İnsanlar savunmasızdır ve hızlı metabolizmaları olan büyük, sıcakkanlı yaratıklardır. Yetersiz bir diyetle uzun süre hayatta kalabilen soğukkanlı canlıların aksine, birkaç saatte bir yakıt ikmali yapmamız gerektiğinden, ekolojik bozulmalarla iyi başa çıkmıyoruz. Küresel ısınma, buzul çağları veya diğer felaketler olsun, neden ne olursa olsun, besin zincirimizde bir aksaklık veya bir eksiklik olduğunda kendimizi tehlikeye atıyoruz. Örneğin, dünyadaki tüm otlar ölürse ve onunla beslenen tüketicilerin - inekler, tavşanlar, böcekler vb. - yiyecekleri olmazsa ne olurdu? Başka bir diyete geçemedikçe açlıktan ölürler ve bu daha sonra başka bir şeyin besin zincirini keser vb. Tyrannosaurus'un kışın etkisi yiyecekleri kıt hale getirdiğinde görünüşe göre hızla nesli tükendi
.Her yerdeyiz
Ve biz sadece her yerde değiliz, bolluyuz. Şu anda 8 milyardan fazla insanla, görünüşe göre dünyadaki en yaygın hayvanlar arasındayız ve tüm vahşi memelilerin sayısını aşıyoruz. Nüfusun %99'unu ortadan kaldıran bir pandemi veya nükleer savaş varsayarsak bile, milyonlarca kişi kitlesel bir yok olma olayından kurtulabilir ve yeniden inşa edilebilir. Örneğin, bir asteroit çarpmasından önce on yıllık bir uyarı verildiğinde, insanlar muhtemelen yıllarca karanlıkta veya soğukta hayatta kalacak kadar malzeme stoklayabilir ve belki de nüfusun çoğunu kurtarabilir. Buzul çağları gibi uzun vadeli aksaklıklar yaygın çatışmalara ve nüfus çöküşlerine neden olabilir, ancak medeniyetler muhtemelen hayatta kalabilir.

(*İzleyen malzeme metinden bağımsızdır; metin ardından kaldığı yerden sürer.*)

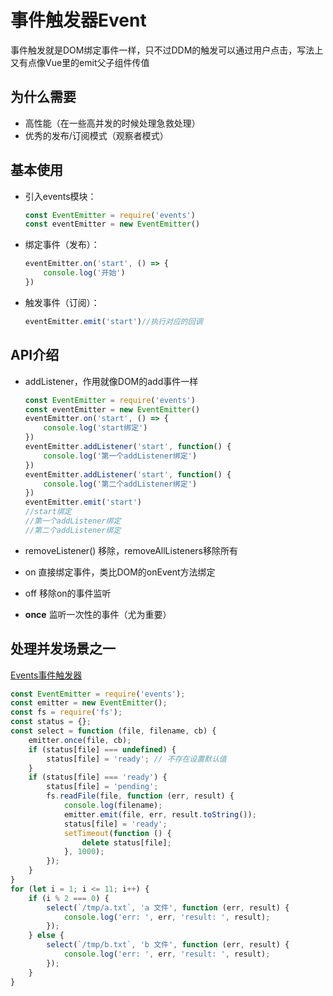# 事件触发器Event
事件触发就是DOM绑定事件一样，只不过DDM的触发可以通过用户点击，写法上又有点像Vue里的emit父子组件传值

## 为什么需要
- 高性能（在一些高并发的时候处理急救处理）
- 优秀的发布/订阅模式（观察者模式）

## 基本使用
- 引入events模块：
    ```jaVascript
    const EventEmitter = require('events')
    const eventEmitter = new EventEmitter()
    ```

- 绑定事件（发布）：
    ```javascript
    eventEmitter.on('start', () => {
        console.log('开始')
    })
    ```
- 触发事件（订阅）：
    ```javascript
    eventEmitter.emit('start')//执行对应的回调
    ```

## API介绍
- addListener，作用就像DOM的add事件一样
    ```javascript
    const EventEmitter = require('events')
    const eventEmitter = new EventEmitter()  
    eventEmitter.on('start', () => {
        console.log('start绑定')
    })
    eventEmitter.addListener('start', function() {
        console.log('第一个addListener绑定')
    })  
    eventEmitter.addListener('start', function() {
        console.log('第二个addListener绑定')
    })  
    eventEmitter.emit('start')
    //start绑定
    //第一个addListener绑定
    //第二个addListener绑定
    ```
- removeListener() 移除，removeAllListeners移除所有

- on 直接绑定事件，类比DOM的onEvent方法绑定
- off 移除on的事件监听
- **once** 监听一次性的事件（尤为重要）

## 处理并发场景之一
[Events事件触发器](https://www.bookstack.cn/read/Nodejs-Roadmap/nodejs-events.md)
```javascript
const EventEmitter = require('events');
const emitter = new EventEmitter();
const fs = require('fs');
const status = {};
const select = function (file, filename, cb) {
    emitter.once(file, cb);
    if (status[file] === undefined) {
        status[file] = 'ready'; // 不存在设置默认值
    }
    if (status[file] === 'ready') {
        status[file] = 'pending';
        fs.readFile(file, function (err, result) {
            console.log(filename);
            emitter.emit(file, err, result.toString());
            status[file] = 'ready';
            setTimeout(function () {
                delete status[file];
            }, 1000);
        });
    }
}
for (let i = 1; i <= 11; i++) {
    if (i % 2 === 0) {
        select(`/tmp/a.txt`, 'a 文件', function (err, result) {
            console.log('err: ', err, 'result: ', result);
        });
    } else {
        select(`/tmp/b.txt`, 'b 文件', function (err, result) {
            console.log('err: ', err, 'result: ', result);
        });
    }
}
```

Uzun nesil sürelerine sahip uzun ömürlüyüz ve tüm kıtalarda, uzak okyanus adalarında ve çöller, tundra ve yağmur ormanları gibi çeşitli habitatlarda yaşayan herhangi bir memelinin en geniş coğrafi aralığına sahibiz
.Ancak bu uyum yeteneği bazen bizi kendi iyiliğimiz için çok zeki olan en kötü düşmanlarımız yapar. Dünyadaki bir şeyi değiştirmek bazen onu daha da kötüye değiştirmek, yeni tehlikeler yaratmak anlamına gelir - nükleer silahlar, kirlilik, aşırı nüfus, iklim değişikliği ve pandemiler
.Bence, muhtemelen şimdiden 'yabancı' türler tarafından ziyaret edildik ve Dünya Gezegeni muhtemelen bir hedef olarak zaten reddedildi. Birbirlerini öldürmeyi ya da kendi gıda stoklarını kurtarmayı bırakamayan bir türü kim almak ister ki? Kendi aramızda savaşan karıncalar gibi görünmeliyiz, bencil görünen nedenlerle diğer “kabilelere” hükmetmeye çalışmalıyız.
Etkili planlama ile aşırı planlama arasında ince bir çizgi olan, kendimiz için kurduğumuz tuzak kadar ölümcül bir tuzak olmadığını söylüyorlar. Ayrıntılara o kadar kapıldık ki, büyük resmi gözden kaçırdık mı?
Marilyn writes regularly for The Portugal News, and has lived in the Algarve for some years. A dog-lover, she has lived in Ireland, UK, Bermuda and the Isle of Man.